FluxML / Zygote.jl

21st century AD
https://fluxml.ai/Zygote.jl/
Other
1.48k stars 213 forks source link

Use ChainRules types #603

Open oxinabox opened 4 years ago

oxinabox commented 4 years ago

This issue is about swapping Zygote over to use ChainRule's types by default. When #366 is merged rules coming out of ChainRules will use its types like Composite and AbstractZero, but thing created via Source Code Transform (SCT) will still use NamedTuple and nothing.

This is fine as they are mutually compatible because accum falls back to + and ChainRules overloads +.

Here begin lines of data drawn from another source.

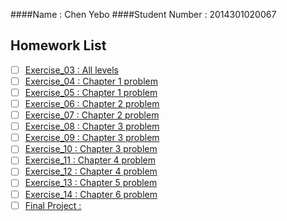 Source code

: ####Name : Chen Yebo
####Student Number : 2014301020067
## Homework List
* [ ] [Exercise_03 : All levels ]()
* [ ] [Exercise_04 : Chapter 1 problem ]()
* [ ] [Exercise_05 : Chapter 1 problem ]()
* [ ] [Exercise_06 : Chapter 2 problem ]()
* [ ] [Exercise_07 : Chapter 2 problem ]()
* [ ] [Exercise_08 : Chapter 3 problem ]()
* [ ] [Exercise_09 : Chapter 3 problem ]()
* [ ] [Exercise_10 : Chapter 3 problem ]()
* [ ] [Exercise_11 : Chapter 4 problem ]()
* [ ] [Exercise_12 : Chapter 4 problem ]()
* [ ] [Exercise_13 : Chapter 5 problem ]()
* [ ] [Exercise_14 : Chapter 6 problem ]()
* [ ] [Final Project : ]()

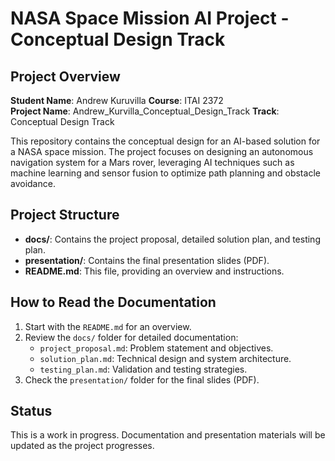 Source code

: # NASA Space Mission AI Project - Conceptual Design Track

## Project Overview
**Student Name**: Andrew Kuruvilla
**Course**: ITAI 2372  
**Project Name**: Andrew_Kurvilla_Conceptual_Design_Track
**Track**: Conceptual Design Track  

This repository contains the conceptual design for an AI-based solution for a NASA space mission. The project focuses on designing an autonomous navigation system for a Mars rover, leveraging AI techniques such as machine learning and sensor fusion to optimize path planning and obstacle avoidance.

## Project Structure
- **docs/**: Contains the project proposal, detailed solution plan, and testing plan.
- **presentation/**: Contains the final presentation slides (PDF).
- **README.md**: This file, providing an overview and instructions.

## How to Read the Documentation
1. Start with the `README.md` for an overview.
2. Review the `docs/` folder for detailed documentation:
   - `project_proposal.md`: Problem statement and objectives.
   - `solution_plan.md`: Technical design and system architecture.
   - `testing_plan.md`: Validation and testing strategies.
3. Check the `presentation/` folder for the final slides (PDF).

## Status
This is a work in progress. Documentation and presentation materials will be updated as the project progresses.
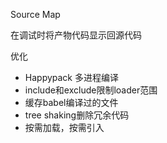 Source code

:
Source Map

在调试时将产物代码显示回源代码

优化

+ Happypack 多进程编译
+ include和exclude限制loader范围
+ 缓存babel编译过的文件
+  tree shaking删除冗余代码
+ 按需加载，按需引入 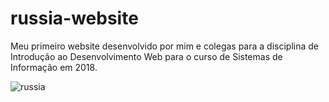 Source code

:# russia-website
Meu primeiro website desenvolvido por mim e colegas para a disciplina de Introdução ao Desenvolvimento Web para o curso de Sistemas de Informação em 2018.

![russia](https://i.imgur.com/YjMEDuH.png)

The use of Base types in Zygote tends to cause issues as its hard to add methods for NamedTuple and nothing, due to type piracy. Especially things like defining linear operations on them (e.g. overloading things from LinearAlgebra), as well as defining addition +. Particular discussion on Composite ans structured differential types is in #462

Related to:

454 #419 #329

oxinabox commented 4 years ago

Discussion @MikeInnes and I had today

Lyndon White:ox: I am now going through and fixing broken tests or rather fixing issues that the tests reveal One of the tests fails unless I define Base.:*(::Int, ::Nothing) = nothing which presumable means that somewhere Zygote (on perhaps inside a ZygoteRule?) there was something removing that nothing before it could hit if I just went full over to ChainRules types this would not be an issue since AbstractZero does define multiplcation. Does this mean there is some code somewhere that would be able to be deleted?

Mike Innes By default @adjoint rules ignore nothing entirely So I guess it’s just that we’re passing nothing to an rrule which tries to use it like a numeric gradient

Lyndon White:ox: yep

Mike Innes We can just add that dispatch to the CR rule wrapper function though, right?

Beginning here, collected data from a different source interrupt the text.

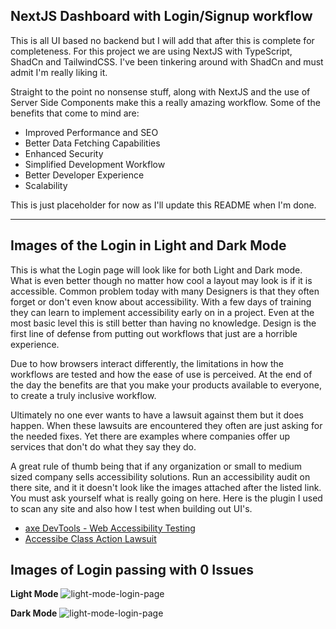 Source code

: ## NextJS Dashboard with Login/Signup workflow
This is all UI based no backend but I will add that after this is complete for completeness. 
For this project we are using NextJS with TypeScript, ShadCn and TailwindCSS. 
I've been tinkering around with ShadCn and must admit I'm really liking it. 

Straight to the point no nonsense stuff, along with NextJS and the use of Server Side Components make this a really amazing workflow. 
Some of the benefits that come to mind are:
- Improved Performance and SEO
- Better Data Fetching Capabilities
- Enhanced Security
- Simplified Development Workflow
- Better Developer Experience
- Scalability


This is just placeholder for now as I'll update this README when I'm done. 

___

## Images of the Login in Light and Dark Mode
This is what the Login page will look like for both Light and Dark mode. 
What is even better though no matter how cool a layout may look is if it is accessible. 
Common problem today with many Designers is that they often forget or don't even know about accessibility. 
With a few days of training they can learn to implement accessibility early on in a project. 
Even at the most basic level this is still better than having no knowledge. Design is the first line of
defense from putting out workflows that just are a horrible experience. 

Due to how browsers interact differently, the limitations in how the workflows are tested and how the ease of use is perceived.
At the end of the day the benefits are that you make your products available to everyone, to create a truly inclusive workflow. 

Ultimately no one ever wants to have a lawsuit against them but it does happen. When these lawsuits are encountered they often
are just asking for the needed fixes. Yet there are examples where companies offer up services that don't do what they say they do. 

A great rule of thumb being that if any organization or small to medium sized company sells accessibility solutions. 
Run an accessibility audit on there site, and it it doesn't look like the images attached after the listed link. 
You must ask yourself what is really going on here. 
Here is the plugin I used to scan any site and also how I test when building out UI's.
- [axe DevTools - Web Accessibility Testing](https://chromewebstore.google.com/detail/axe-devtools-web-accessib/lhdoppojpmngadmnindnejefpokejbdd?utm_source=deque.com&utm_medium=referral&utm_campaign=axe_hero)
- [Accessibe Class Action Lawsuit](https://www.lflegal.com/2024/07/accessibe-class-action/)


## Images of Login passing with 0 Issues
<b>Light Mode</b>
![light-mode-login-page](https://github.com/user-attachments/assets/ac9d143c-d702-4433-bfe5-8e3b85659799)

<b>Dark Mode</b>
![light-mode-login-page](https://github.com/user-attachments/assets/08b9682e-1cf5-4df3-985c-eef0ae04ca48)

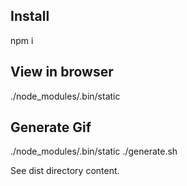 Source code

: ## Install

npm i

## View in browser

./node_modules/.bin/static

## Generate Gif

./node_modules/.bin/static
./generate.sh

See dist directory content.
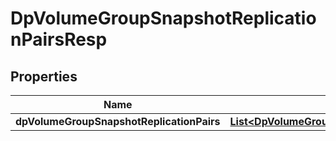 # DpVolumeGroupSnapshotReplicationPairsResp

## Properties
Name | Type | Description | Notes
------------ | ------------- | ------------- | -------------
**dpVolumeGroupSnapshotReplicationPairs** | [**List&lt;DpVolumeGroupSnapshotReplicationPair&gt;**](DpVolumeGroupSnapshotReplicationPair.md) |  |  [optional]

Lyndon White:ox: Yeah we can What do you do when 1 input is nothing and other is non-nothing? and so on and so forth for nested tuples of input?

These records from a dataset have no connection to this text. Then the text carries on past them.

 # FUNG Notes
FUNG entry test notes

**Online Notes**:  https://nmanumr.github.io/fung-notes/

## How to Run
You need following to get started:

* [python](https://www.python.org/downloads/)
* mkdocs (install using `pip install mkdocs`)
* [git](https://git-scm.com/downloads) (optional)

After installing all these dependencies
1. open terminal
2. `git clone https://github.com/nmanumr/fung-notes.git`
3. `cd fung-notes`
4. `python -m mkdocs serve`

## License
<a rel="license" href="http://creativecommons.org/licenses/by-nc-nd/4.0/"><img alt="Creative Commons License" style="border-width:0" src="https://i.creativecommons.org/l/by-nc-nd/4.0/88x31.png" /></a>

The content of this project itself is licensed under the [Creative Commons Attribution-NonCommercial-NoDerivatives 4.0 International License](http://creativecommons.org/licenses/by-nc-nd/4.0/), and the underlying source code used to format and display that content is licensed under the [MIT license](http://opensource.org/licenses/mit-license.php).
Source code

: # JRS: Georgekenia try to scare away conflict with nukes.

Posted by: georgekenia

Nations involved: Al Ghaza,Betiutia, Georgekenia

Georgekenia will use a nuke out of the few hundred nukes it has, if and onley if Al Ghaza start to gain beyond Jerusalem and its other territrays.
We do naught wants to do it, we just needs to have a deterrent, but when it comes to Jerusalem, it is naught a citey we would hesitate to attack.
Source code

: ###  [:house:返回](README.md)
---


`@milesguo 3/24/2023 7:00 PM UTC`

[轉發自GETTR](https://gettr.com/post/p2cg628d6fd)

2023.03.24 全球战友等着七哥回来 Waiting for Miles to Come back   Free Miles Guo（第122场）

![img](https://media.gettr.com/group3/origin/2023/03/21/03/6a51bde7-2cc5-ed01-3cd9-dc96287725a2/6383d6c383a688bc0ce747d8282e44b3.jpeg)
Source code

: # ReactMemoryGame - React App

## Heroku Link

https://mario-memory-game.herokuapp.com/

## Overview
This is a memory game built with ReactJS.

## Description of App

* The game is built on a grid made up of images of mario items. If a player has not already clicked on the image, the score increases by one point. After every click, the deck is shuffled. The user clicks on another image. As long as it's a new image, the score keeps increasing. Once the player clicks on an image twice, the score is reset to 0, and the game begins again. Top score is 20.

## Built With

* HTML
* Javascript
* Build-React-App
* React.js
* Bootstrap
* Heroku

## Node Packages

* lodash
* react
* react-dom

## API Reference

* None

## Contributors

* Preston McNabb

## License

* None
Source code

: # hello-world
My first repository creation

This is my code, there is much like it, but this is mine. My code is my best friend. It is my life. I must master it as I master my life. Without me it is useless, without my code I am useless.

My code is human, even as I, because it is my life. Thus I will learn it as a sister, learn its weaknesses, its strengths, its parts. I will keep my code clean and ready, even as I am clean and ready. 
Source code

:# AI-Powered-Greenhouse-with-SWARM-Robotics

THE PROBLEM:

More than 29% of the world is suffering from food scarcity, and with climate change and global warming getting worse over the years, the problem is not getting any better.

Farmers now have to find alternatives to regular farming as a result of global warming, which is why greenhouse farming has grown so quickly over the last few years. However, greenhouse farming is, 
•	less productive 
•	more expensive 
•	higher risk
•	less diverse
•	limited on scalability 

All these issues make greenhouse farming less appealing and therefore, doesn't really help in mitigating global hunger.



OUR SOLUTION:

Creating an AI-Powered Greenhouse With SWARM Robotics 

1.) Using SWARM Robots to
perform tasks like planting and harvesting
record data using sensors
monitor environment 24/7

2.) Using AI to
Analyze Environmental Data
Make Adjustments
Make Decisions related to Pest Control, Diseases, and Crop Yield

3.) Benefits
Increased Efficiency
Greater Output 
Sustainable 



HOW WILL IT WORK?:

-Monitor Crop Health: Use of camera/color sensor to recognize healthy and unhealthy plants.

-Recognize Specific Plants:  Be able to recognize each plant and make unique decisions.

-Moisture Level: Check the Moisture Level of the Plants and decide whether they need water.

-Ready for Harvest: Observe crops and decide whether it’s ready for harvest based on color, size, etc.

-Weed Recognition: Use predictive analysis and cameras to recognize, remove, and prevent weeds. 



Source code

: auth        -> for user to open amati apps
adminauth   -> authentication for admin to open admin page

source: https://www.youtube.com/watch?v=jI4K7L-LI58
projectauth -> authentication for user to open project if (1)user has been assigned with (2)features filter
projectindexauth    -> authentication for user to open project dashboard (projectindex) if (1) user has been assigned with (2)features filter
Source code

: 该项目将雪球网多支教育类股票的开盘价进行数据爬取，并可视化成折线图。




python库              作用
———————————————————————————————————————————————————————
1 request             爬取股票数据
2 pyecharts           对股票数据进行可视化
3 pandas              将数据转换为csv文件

Mike Innes Since it’s an rrule there’s only one input

Lyndon White:ox: but that input could be a structure (inc tuple)

Mike Innes The tuple/struct functions can just carry on using the Zygote definitions for now

Lyndon White:ox: indeed, I am just curious

Mike Innes If you have an adjoint that takes a struct, all you usually do with the struct elements is forward them on to other gradient functions

Lyndon White:ox: That seems like it could mean missing out on some CSE.

Mike Innes I can imagine that in some cases you’d need to explicitly cast to a reasonable zero type, but that doesn’t seem to have come up too much in practice

Lyndon White:ox: Yeah, I only have seen a few structure pullbacks, so my instrincts are not great (edited) I think Will probably has a ton of them in his GP via Kalman filter package though

Mike Innes It would be useful to know if he runs into issues. I imagine we could implement a generic “cast zero” that supports AbstractZero and nothing

Lyndon White:ox: I think we do just want to get rid of nothing there are just too many random issues that show up from nothing not supporting +

Mike Innes Perhaps; my impression has been that most of those kinds of issues have highlighted things you want to fix anyway

Lyndon White:ox: That is true at very least to an exent

Mike Innes Julia gives you a lot of ease-of-use/performance tradeoffs in cases like this, what with generic code often being slow

Lyndon White:ox: I don’t think this is one of those cases Also there are a bunch of things that are simplified if you can define things on them (beyond + and *) Apparently adding Base.:/(z::AbstractZero, ::Any) = z massively simplified one of the most complicated rules relating to I think a derivative of a structure (Probably SVD or Cholekey) (edited)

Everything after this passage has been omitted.